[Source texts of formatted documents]
/---
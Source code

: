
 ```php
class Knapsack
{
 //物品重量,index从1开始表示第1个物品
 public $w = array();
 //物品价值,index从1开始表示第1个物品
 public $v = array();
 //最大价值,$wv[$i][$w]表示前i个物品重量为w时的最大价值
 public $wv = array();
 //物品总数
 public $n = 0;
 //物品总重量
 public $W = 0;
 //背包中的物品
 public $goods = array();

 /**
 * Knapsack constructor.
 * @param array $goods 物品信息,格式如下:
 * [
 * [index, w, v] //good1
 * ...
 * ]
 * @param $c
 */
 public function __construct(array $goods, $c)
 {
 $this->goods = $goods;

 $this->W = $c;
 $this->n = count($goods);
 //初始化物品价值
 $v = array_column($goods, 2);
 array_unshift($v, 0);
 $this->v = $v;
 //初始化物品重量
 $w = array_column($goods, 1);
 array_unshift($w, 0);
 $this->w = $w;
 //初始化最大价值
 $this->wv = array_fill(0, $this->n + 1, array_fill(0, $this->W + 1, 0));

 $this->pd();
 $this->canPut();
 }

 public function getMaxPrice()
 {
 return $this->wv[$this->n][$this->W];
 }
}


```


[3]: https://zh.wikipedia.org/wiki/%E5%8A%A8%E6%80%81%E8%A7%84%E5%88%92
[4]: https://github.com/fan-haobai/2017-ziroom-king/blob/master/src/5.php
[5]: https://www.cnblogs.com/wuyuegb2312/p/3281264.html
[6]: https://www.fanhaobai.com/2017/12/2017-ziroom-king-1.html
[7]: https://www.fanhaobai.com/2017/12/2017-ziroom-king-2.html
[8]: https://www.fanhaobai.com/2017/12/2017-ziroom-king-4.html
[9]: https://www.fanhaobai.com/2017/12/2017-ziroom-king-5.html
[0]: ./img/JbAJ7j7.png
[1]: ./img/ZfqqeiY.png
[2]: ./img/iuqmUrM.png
\---
### [Directions for this task]
Which lines above include the word "Knapsack"? Show each one.

### [Reply]
class Knapsack
 * Knapsack constructor.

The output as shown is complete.